Mały dron rozpoznawczy należał do warszawskiej jednostki GROM, która w okolicy prowadziła rutynowe ćwiczenia wojskowe. Mieszkańcy mieli być uprzedzeni, że w ich regionie trenować będą żołnierze.

Na razie nie wiadomo, co było przyczyną upadku bezzałogowca. Zespół dochodzeniowo-śledczy ustala, czy była to usterka techniczna, czy błąd operatora.

W nocy na miejscu żandarmeria zabezpieczała miejsce wypadku i przesłuchiwała świadków.

Kierwiński: Na Mazowszu spadł nasz dron

Minister spraw wewnętrznych i administracji Marcin Kierwiński w Porannej rozmowie w RMF FM zapewniał, że nie ma powodów do niepokoju.

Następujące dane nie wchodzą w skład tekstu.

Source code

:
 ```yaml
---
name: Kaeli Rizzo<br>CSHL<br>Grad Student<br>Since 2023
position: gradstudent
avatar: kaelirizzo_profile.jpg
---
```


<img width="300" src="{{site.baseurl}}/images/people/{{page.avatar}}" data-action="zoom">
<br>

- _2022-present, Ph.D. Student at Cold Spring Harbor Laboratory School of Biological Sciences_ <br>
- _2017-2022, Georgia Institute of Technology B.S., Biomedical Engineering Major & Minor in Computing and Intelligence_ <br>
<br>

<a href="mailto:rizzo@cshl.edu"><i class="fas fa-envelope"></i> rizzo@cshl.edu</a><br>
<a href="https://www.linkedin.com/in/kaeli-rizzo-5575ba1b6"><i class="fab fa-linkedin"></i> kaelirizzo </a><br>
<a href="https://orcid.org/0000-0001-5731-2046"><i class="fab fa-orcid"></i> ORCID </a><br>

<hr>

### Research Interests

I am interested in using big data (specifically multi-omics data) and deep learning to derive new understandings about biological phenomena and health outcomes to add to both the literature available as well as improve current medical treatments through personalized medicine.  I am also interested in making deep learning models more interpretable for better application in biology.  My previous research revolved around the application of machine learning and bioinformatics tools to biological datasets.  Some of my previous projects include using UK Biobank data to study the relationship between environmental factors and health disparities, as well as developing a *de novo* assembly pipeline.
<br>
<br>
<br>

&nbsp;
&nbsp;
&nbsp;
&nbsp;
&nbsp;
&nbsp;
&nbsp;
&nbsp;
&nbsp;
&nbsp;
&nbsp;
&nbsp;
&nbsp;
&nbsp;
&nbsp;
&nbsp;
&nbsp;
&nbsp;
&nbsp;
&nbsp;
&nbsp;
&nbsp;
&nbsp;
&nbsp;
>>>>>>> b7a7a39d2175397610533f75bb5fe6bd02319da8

To był nasz dron. Wykorzystywany przez nasze wojsko. To nie jest żadne wydarzenie takie, że obce drony wleciały na terytorium Polski. Choć proszę pamiętać, ja mówię z pełną odpowiedzialnością, pewnie różnego rodzaju prowokacje z tak zwanymi dronami wabikami, które będą przekraczały naszą granicę, będą się jeszcze pojawiać. One się raz na kilka tygodni pojawiają - mówił Kierwiński.

Zapewnienia wojska

Rzecznik Dowództwa Komponentu Wojsk Specjalny podpułkownik Marek Łapeta zapewnił dziennikarza RMF FM Krzysztofa Zasadę, że dron nie stanowił zagrożenia, a systemy bezpieczeństwa zadziałały prawidłowo.

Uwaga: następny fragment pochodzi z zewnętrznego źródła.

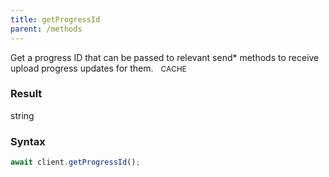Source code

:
 ```yaml
---
title: getProgressId
parent: /methods
---
```


Get a progress ID that can be passed to relevant send* methods to receive upload progress updates for them.<span class="select-none">  <span class="inline-flex w-fit items-center" style="font-size:12px;white-space:nowrap;word-break:keep-all;"><span class="w-fit bg-dbt select-none text-fgt" style="padding:2px 8px;border-radius:12px;">CACHE</span></span></span>

### Result 

<div class="font-mono"><span>string</span></div>

### Syntax

```ts
await client.getProgressId();
```



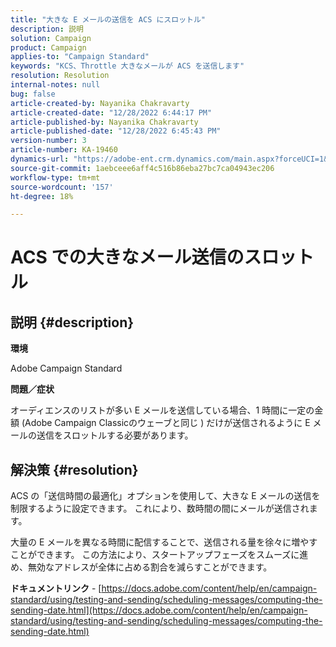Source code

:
 ```yaml
---
title: "大きな E メールの送信を ACS にスロットル"
description: 説明
solution: Campaign
product: Campaign
applies-to: "Campaign Standard"
keywords: "KCS、Throttle 大きなメールが ACS を送信します"
resolution: Resolution
internal-notes: null
bug: false
article-created-by: Nayanika Chakravarty
article-created-date: "12/28/2022 6:44:17 PM"
article-published-by: Nayanika Chakravarty
article-published-date: "12/28/2022 6:45:43 PM"
version-number: 3
article-number: KA-19460
dynamics-url: "https://adobe-ent.crm.dynamics.com/main.aspx?forceUCI=1&pagetype=entityrecord&etn=knowledgearticle&id=20fb469d-df86-ed11-81ac-6045bd0063aa"
source-git-commit: 1aebceee6aff4c516b86eba27bc7ca04943ec206
workflow-type: tm+mt
source-wordcount: '157'
ht-degree: 18%

---
```


# ACS での大きなメール送信のスロットル

## 説明 {#description}


<b>環境</b>

Adobe Campaign Standard

<b>問題／症状</b>

オーディエンスのリストが多い E メールを送信している場合、1 時間に一定の金額 (Adobe Campaign Classicのウェーブと同じ ) だけが送信されるように E メールの送信をスロットルする必要があります。


## 解決策 {#resolution}


ACS の「送信時間の最適化」オプションを使用して、大きな E メールの送信を制限するように設定できます。 これにより、数時間の間にメールが送信されます。

大量の E メールを異なる時間に配信することで、送信される量を徐々に増やすことができます。 この方法により、スタートアップフェーズをスムーズに進め、無効なアドレスが全体に占める割合を減らすことができます。

<b>ドキュメントリンク</b> - [https://docs.adobe.com/content/help/en/campaign-standard/using/testing-and-sending/scheduling-messages/computing-the-sending-date.html](https://docs.adobe.com/content/help/en/campaign-standard/using/testing-and-sending/scheduling-messages/computing-the-sending-date.html)
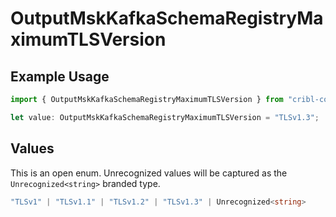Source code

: # OutputMskKafkaSchemaRegistryMaximumTLSVersion

## Example Usage

```typescript
import { OutputMskKafkaSchemaRegistryMaximumTLSVersion } from "cribl-control-plane/models";

let value: OutputMskKafkaSchemaRegistryMaximumTLSVersion = "TLSv1.3";
```

## Values

This is an open enum. Unrecognized values will be captured as the `Unrecognized<string>` branded type.

```typescript
"TLSv1" | "TLSv1.1" | "TLSv1.2" | "TLSv1.3" | Unrecognized<string>
```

W okolicy Lekowa trwały ćwiczenia z wykorzystaniem dronów obserwacyjnych. W pewnym momencie jeden z nich utracił łączność z urządzeniem obsługiwanym przez operatora - mówił Marek Łapeta.

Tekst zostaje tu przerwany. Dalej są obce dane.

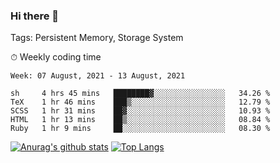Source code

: ### Hi there 👋

Tags: Persistent Memory, Storage System

<!--

[![Anurag's github stats](https://github-readme-stats.vercel.app/api?username=wwyf)](https://github.com/anuraghazra/github-readme-stats)

[![Anurag's github stats](https://github-readme-stats.vercel.app/api?username=wwyf&count_private=true)](https://github.com/anuraghazra/github-readme-stats)


[![Top Langs](https://github-readme-stats.vercel.app/api/top-langs/?username=wwyf&count_private=true&&hide=jupyter%20notebook,html)](https://github.com/anuraghazra/github-readme-stats)



-->


⏱ Weekly coding time

<!--START_SECTION:waka-->
```text
Week: 07 August, 2021 - 13 August, 2021

sh     4 hrs 45 mins   ████████▓░░░░░░░░░░░░░░░░   34.26 % 
TeX    1 hr 46 mins    ███▒░░░░░░░░░░░░░░░░░░░░░   12.79 % 
SCSS   1 hr 31 mins    ██▓░░░░░░░░░░░░░░░░░░░░░░   10.93 % 
HTML   1 hr 13 mins    ██▒░░░░░░░░░░░░░░░░░░░░░░   08.84 % 
Ruby   1 hr 9 mins     ██░░░░░░░░░░░░░░░░░░░░░░░   08.30 % 
```
<!--END_SECTION:waka-->



[![Anurag's github stats](https://github-readme-stats.vercel.app/api?username=wwyf&count_private=true&show_icons=true&hide_border=true)](https://github.com/anuraghazra/github-readme-stats) [![Top Langs](https://github-readme-stats.vercel.app/api/top-langs/?username=wwyf&count_private=true&hide=jupyter%20notebook,html,OpenEdge%20ABL&langs_count=10&layout=compact&hide_border=true)](https://github.com/anuraghazra/github-readme-stats)

<!--

[![willianrod's wakatime stats](https://github-readme-stats.vercel.app/api/wakatime?username=wwyf)](https://github.com/anuraghazra/github-readme-stats)


-->
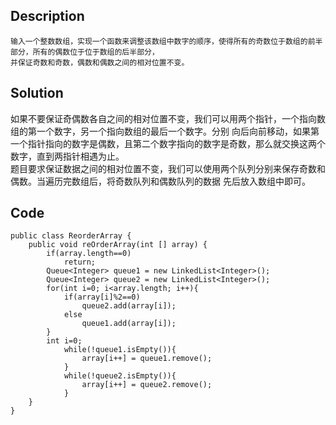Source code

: ## Description
```
输入一个整数数组，实现一个函数来调整该数组中数字的顺序，使得所有的奇数位于数组的前半部分，所有的偶数位于位于数组的后半部分，
并保证奇数和奇数，偶数和偶数之间的相对位置不变。 
```
## Solution
如果不要保证奇偶数各自之间的相对位置不变，我们可以用两个指针，一个指向数组的第一个数字，另一个指向数组的最后一个数字。分别
向后向前移动，如果第一个指针指向的数字是偶数，且第二个数字指向的数字是奇数，那么就交换这两个数字，直到两指针相遇为止。  
题目要求保证数据之间的相对位置不变，我们可以使用两个队列分别来保存奇数和偶数。当遍历完数组后，将奇数队列和偶数队列的数据
先后放入数组中即可。
## Code
```
public class ReorderArray {
    public void reOrderArray(int [] array) {
        if(array.length==0)
            return;
        Queue<Integer> queue1 = new LinkedList<Integer>();
        Queue<Integer> queue2 = new LinkedList<Integer>();
        for(int i=0; i<array.length; i++){
            if(array[i]%2==0)
                queue2.add(array[i]);
            else
                queue1.add(array[i]);
        }
        int i=0;
            while(!queue1.isEmpty()){
                array[i++] = queue1.remove();
            }
            while(!queue2.isEmpty()){
                array[i++] = queue2.remove();
            }
    }
}
```
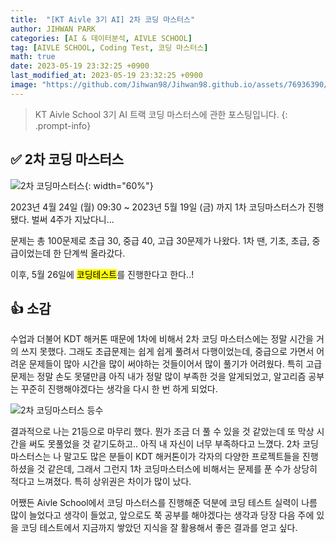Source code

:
 ```yaml
---
title:  "[KT Aivle 3기 AI] 2차 코딩 마스터스"
author: JIHWAN PARK
categories: [AI & 데이터분석, AIVLE SCHOOL]
tag: [AIVLE SCHOOL, Coding Test, 코딩 마스터스]
math: true
date: 2023-05-19 23:32:25 +0900
last_modified_at: 2023-05-19 23:32:25 +0900
image: "https://github.com/Jihwan98/Jihwan98.github.io/assets/76936390/6be11e55-36a3-4a86-8e30-d8928f732a0c"
---
```

> KT Aivle School 3기 AI 트랙 코딩 마스터스에 관한 포스팅입니다.
{: .prompt-info}

## ✅ 2차 코딩 마스터스
![2차 코딩마스터스](https://github.com/Jihwan98/Jihwan98.github.io/assets/76936390/f46aa186-bd94-4c97-83e8-c7db25f06766){: width="60%"}

2023년 4월 24일 (월) 09:30 ~ 2023년 5월 19일 (금) 까지 1차 코딩마스터스가 진행됐다. 벌써 4주가 지났다니...

문제는 총 100문제로 초급 30, 중급 40, 고급 30문제가 나왔다. 1차 땐, 기초, 초급, 중급이었는데 한 단계씩 올라갔다.

이후, 5월 26일에 <mark>코딩테스트</mark>를 진행한다고 한다..! 

## 👍 소감
수업과 더불어 KDT 해커톤 때문에 1차에 비해서 2차 코딩 마스터스에는 정말 시간을 거의 쓰지 못했다. 그래도 초급문제는 쉽게 쉽게 풀려서 다행이었는데, 중급으로 가면서 어려운 문제들이 많아 시간을 많이 써야하는 것들이어서 많이 풀기가 어려웠다. 특히 고급문제는 정말 손도 못댈만큼 아직 내가 정말 많이 부족한 것을 알게되었고, 알고리즘 공부는 꾸준히 진행해야겠다는 생각을 다시 한 번 하게 되었다.

![2차 코딩마스터스 등수](https://github.com/Jihwan98/Jihwan98.github.io/assets/76936390/9b251d9a-44f2-4fe1-a13c-6aca304073ef)

결과적으로 나는 21등으로 마무리 했다. 뭔가 조금 더 풀 수 있을 것 같았는데 또 막상 시간을 써도 못풀었을 것 같기도하고.. 아직 내 자신이 너무 부족하다고 느꼈다. 2차 코딩 마스터스는 나 말고도 많은 분들이 KDT 해커톤이가 각자의 다양한 프로젝트들을 진행하셨을 것 같은데, 그래서 그런지 1차 코딩마스터스에 비해서는 문제를 푼 수가 상당히 적다고 느껴졌다. 특히 상위권은 차이가 많이 났다.

어쨌든 Aivle School에서 코딩 마스터스를 진행해준 덕분에 코딩 테스트 실력이 나름 많이 늘었다고 생각이 들었고, 앞으로도 쭉 공부를 해야겠다는 생각과 당장 다음 주에 있을 코딩 테스트에서 지금까지 쌓았던 지식을 잘 활용해서 좋은 결과를 얻고 싶다.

Drony, które są użytkowane przez Wojsko Polskie, są wyposażone w system bezpieczeństwa, powodujący, że w razie utraty łączności drony bezpiecznie lądują na ziemi - dodał.

Rzecznik specjalsów zapowiedział, że wojsko wyjaśni przyczyny tego incydentu. Zwrócił też uwagę, że wykorzystywanie bezzałogowców podczas wojskowych ćwiczeń jest dziś codziennością i bardzo rzadko dochodzi do podobnych zdarzeń.